All Buckle store have EMV chip-based payment terminal, meaning the ability of criminals to reproduce counterfeit cards is limited, though the retailer said it believes cardholder names, card numbers and expiration dates may have been compromised.
The hits just keep on coming. This latest malware attack comes just a few weeks after Kmart was reported to have suffered a similar malware incident. Both the Kmart attack and a malware infection on Eddie Bauer point-of-sale systems in early 2016 sound very similar to this attack on Buckle. Though it has been about a full year since that Eddie Bauer attack ended, the more recent incidents with Kmart and Buckle make it seem as though retailers have not learned much in the year since about how to stops these attacks — or even how to detect them earlier.
Figuring out how to accomplish the latter would be a significant improvement in the retail sector's security track record. Perhaps the initial incident can't always be stopped, but many of these attacks have gone on for six months or more without detection. The forensic investigations that retailers pursue after the attacks should become more routine proactive exercises.
This is yet another case when a retailer made a public statement confirming an attack only after reports surfaced elsewhere that it had been attacked. That said, Buckle does get points for at least releasing a lengthy statement discussing its response to the attack and outlining resources for customers potentially affected. Some retailers in the past haven't done as much.

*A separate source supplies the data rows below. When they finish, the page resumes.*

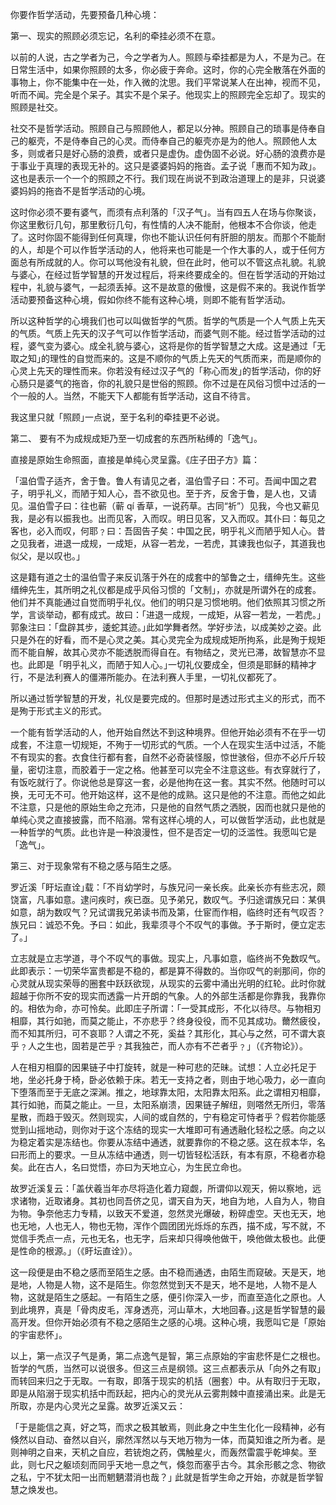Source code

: 你要作哲学活动，先要预备几种心境：

第一、现实的照顾必须忘记，名利的牵挂必须不在意。

以前的人说，古之学者为己，今之学者为人。照顾与牵挂都是为人，不是为己。在日常生活中，如果你照顾的太多，你必疲于奔命。这时，你的心完全散落在外面的事物上，你不能集中在一处，作入微的沈思。我们平常说某人在出神，视而不见，听而不闻。完全是个呆子。其实不是个呆子。他现实上的照顾完全忘却了。现实的照顾是社交。




社交不是哲学活动。照顾自己与照顾他人，都足以分神。照顾自己的琐事是侍奉自己的躯壳，不是侍奉自己的心灵。而侍奉自己的躯壳亦是为的他人。照顾他人太多，则或者只是好心肠的浪费，或者只是虚伪。虚伪固不必说。好心肠的浪费亦是于事业于真理的表现无补的。这只是婆婆妈妈的拖沓。孟子说「惠而不知为政｣。这也是表示一个一个的照顾之不行。我们现在尚说不到政治道理上的是非，只说婆婆妈妈的拖沓不是哲学活动的心境。

这时你必须不要有婆气，而须有点利落的「汉子气｣。当有四五人在场与你聚谈，你这里敷衍几句，那里敷衍几句，有性情的人决不能耐，他根本不合你谈，他走了。这时你固不能得到任何真理，你也不能认识任何有肝胆的朋友。而那个不能耐的人，却是个可以作哲学活动的人，他将来也可能是一个作大事的人，或于任何方面总有所成就的人。你可以骂他没有礼貌，但在此时，他可以不管这点礼貌。礼貌与婆心，在经过哲学智慧的开发过程后，将来终要成全的。但在哲学活动的开始过程中，礼貌与婆气，一起须丢掉。这不是故意的傲慢，这是假不来的。我说作哲学活动要预备这种心境，假如你终不能有这种心境，则即不能有哲学活动。






所以这种哲学的心境我们也可以叫做哲学的气质。哲学的气质是一个人气质上先天的气质。气质上先天的汉子气可以作哲学活动，而婆气则不能。经过哲学活动的过程，婆气变为婆心。成全礼貌与婆心，这将是你的哲学智慧之大成。这是通过「无取之知｣的理性的自觉而来的。这是不顺你的气质上先天的气质而来，而是顺你的心灵上先天的理性而来。你若没有经过汉子气的「称心而发｣的哲学活动，你的好心肠只是婆气的拖沓，你的礼貌只是世俗的照顾。你不过是在风俗习惯中过活的一个一般的人。当然，不能天下人都能有哲学活动，这自不待言。

我这里只就「照顾｣一点说，至于名利的牵挂更不必说。

第二、 要有不为成规成矩乃至一切成套的东西所粘缚的「逸气｣。

直接是原始生命照面，直接是单纯心灵呈露。《庄子田子方》篇：

「温伯雪子适齐，舍于鲁。鲁人有请见之者，温伯雪子曰：不可。吾闻中国之君子，明乎礼义，而陋于知人心，吾不欲见也。至于齐，反舍于鲁，是人也，又请见。温伯雪子曰：往也蕲（蕲 qí 香草，一说药草。古同“祈”）见我，今也又蕲见我，是必有以振我也。出而见客，入而叹。明日见客，又入而叹。其仆曰：每见之客也，必入而叹，何耶﹖曰：吾固告子矣：中国之民，明乎礼义而陋乎知人心。昔之见我者，进退一成规，一成矩，从容一若龙，一若虎，其谏我也似子，其道我也似父，是以叹也。｣








这是籍有道之士的温伯雪子来反讥落于外在的成套中的邹鲁之士，缙绅先生。这些缙绅先生，其所明之礼仪都是成乎风俗习惯的「文制｣，亦就是所谓外在的成套。他们并不真能通过自觉而明乎礼仪。他们的明只是习惯地明。他们依照其习惯之所学，言谈举动，都有成式。故曰：「进退一成规，一成矩，从容一若龙，一若虎。｣郭象注曰：「盘辟其步，逶蛇其迹。｣此如学舞者然。学好步法，以成美妙之姿。此只是外在的好看，而不是心灵之美。其心灵完全为成规成矩所拘系，此是殉于规矩而不能自解，故其心灵亦不能透脱而得自在。有物结之，灵光已滞，故智慧亦不显也。此即是「明乎礼义，而陋于知人心。｣一切礼仪要成全，但须是耶稣的精神才行，不是法利赛人的僵滞所能办。在法利赛人手里，一切礼仪都死了。

所以通过哲学智慧的开发，礼仪是要完成的。但那时是透过形式主义的形式，而不是殉于形式主义的形式。

一个能有哲学活动的人，他开始自然达不到这种境界。但他开始必须有不在乎一切成套，不注意一切规矩，不殉于一切形式的气质。一个人在现实生活中过活，不能不有现实的套。衣食住行都有套，自然不必奇装怪服，惊世骇俗，但亦不必斤斤较量，密切注意，而胶着于一定之格。他甚至可以完全不注意这些。有衣穿就行了，有饭吃就行了。你说他总是穿这一套，必是他拘在这一套。其实不然。他随时可以换，无可无不可。他开始这样，这不是他的成熟。这只是他的不注意。而他之如此不注意，只是他的原始生命之充沛，只是他的自然气质之洒脱，因而也就只是他的单纯心灵之直接披露，而不陷溺。常有这样心境的人，可以做哲学活动，此也就是一种哲学的气质。此也许是一种浪漫性，但不是否定一切的泛滥性。我愿叫它是「逸气｣。






第三、对于现象常有不稳之感与陌生之感。

罗近溪「盱坛直诠｣载：「不肖幼学时，与族兄问一亲长疾。此亲长亦有些志况，颇饶富，凡事如意。逮问疾时，疾已亟。见予弟兄，数叹气。予归途谓族兄曰：某俱如意，胡为数叹气？兄试谓我兄弟读书而及第，仕宦而作相，临终时还有气叹否？族兄曰：诚恐不免。予曰：如此，我辈须寻个不叹气的事做。予于斯时，便立定志了。｣

立志就是立志学道，寻个不叹气的事做。现实上，凡事如意，临终尚不免数叹气。此即表示：一切荣华富贵都是不稳的，都是算不得数的。当你叹气的剎那间，你的心灵就从现实荣辱的圈套中跃跃欲现，从现实的云雾中涌出光明的红轮。此时你就超越于你所不安的现实而透露一片开朗的气象。人的外部生活都是你靠我，我靠你的。相依为命，亦可怜矣。此即庄子所谓：「一受其成形，不化以待尽。与物相刃相靡，其行如驰，而莫之能止，不亦悲乎？终身役役，而不见其成功。薾然疲役，而不知其所归，可不哀耶？人谓之不死，奚益？其形化，其心与之然，可不谓大哀乎﹖人之生也，固若是芒乎﹖其我独芒，而人亦有不芒者乎﹖｣（《齐物论》）。






人在相刃相靡的因果链子中打旋转，就是一种可悲的茫昧。试想：人立必托足于地，坐必托身于椅，卧必依赖于床。若无一支持之者，则由于地心吸力，必一直向下堕落而至于无底之深渊。推之，地球靠太阳，太阳靠太阳系。此之谓相刃相靡，其行如驰，而莫之能止。一旦，太阳系崩溃，因果链子解纽，则嗒然无所归，零落星散，而趋于毁灭。然则现实，人间的或自然的，宁有稳定可恃者乎？假若你能感觉到山摇地动，则你对于这个冻结的现实一大堆即可有通透融化轻松之感。向之以为稳定着实是冻结也。你要从冻结中通透，就要靠你的不稳之感。这在叔本华，名曰形而上的要求。一旦从冻结中通透，则一切皆轻松活跃，有本有原，不稳者亦稳矣。此在古人，名曰觉悟，亦曰为天地立心，为生民立命也。

故罗近溪复云：「盖伏羲当年亦尽将造化着力窥觑，所谓仰以观天，俯以察地，远求诸物，近取诸身。其初也同吾侪之见，谓天自为天，地自为地，人自为人，物自为物。争奈他志力专精，以致天不爱道，忽然灵光爆破，粉碎虚空。天也无天，地也无地，人也无人，物也无物，浑作个圆团团光烁烁的东西，描不成，写不就，不觉信手秃点一点，元也无名，也无字，后来却只得唤他做干，唤他做太极也。此便是性命的根源。｣（《盱坛直诠》）。

这一段便是由不稳之感而至陌生之感。由不稳而通透，由陌生而窥破。天是天，地是地，人物是人物，这不是陌生。你忽然觉到天不是天，地不是地，人物不是人物，这就是陌生之感起。一有陌生之感，便引你深入一步，而直至造化之原也。人到此境界，真是「骨肉皮毛，浑身透亮，河山草木，大地回春。｣这是哲学智慧的最高开发。但你开始必须有不稳之感陌生之感的心境。这种心境，我愿叫它是「原始的宇宙悲怀｣。




以上，第一点汉子气是勇，第二点逸气是智，第三点原始的宇宙悲怀是仁之根也。哲学的气质，当然可以说很多。但这三点是纲领。这三点都表示从「向外之有取｣而转回来归之于无取。一有取，即落于现实的机括（圈套）中。从有取归于无取，即是从陷溺于现实机括中而跃起，把内心的灵光从云雾荆棘中直接涌出来。此是无所取，亦是内心灵光之呈露。故罗近溪又云：

「于是能信之真，好之笃，而求之极其敏焉，则此身之中生生化化一段精神，必有倏然以自动、奋然以自兴，廓然浑然以与天地万物为一体，而莫知谁之所为者。是则神明之自来，天机之自应，若铳炮之药，偶触星火，而轰然雷震乎乾坤矣。至此，则七尺之躯顷刻而同乎天地一息之气，倏忽而塞乎古今。其余形骸之念、物欲之私，宁不犹太阳一出而魍魉潜消也哉？｣
此就是哲学生命之开始，亦就是哲学智慧之焕发也。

Meanwhile, this latest incident is also a reminder that even as EMV adoption progresses, technology alone doesn't solve all of the industry's security problems. Although, it can certainly help, as retailers often have seen fewer or more limited attacks after EMV implementation. Another problem is that EMV chip cards still aren't ubiquitous, and not all stores that have EMV terminals have activated chip card slots in them. Buckle does have active EMV terminals, which probably limited the impact that the compromised cards can have, but there are plenty of other merchants that still don't have them, and plenty of customers who still swipe their cards to pay.
The bottom line, however, is that retailers simply need to get better at spotting these incidents much sooner than they have been.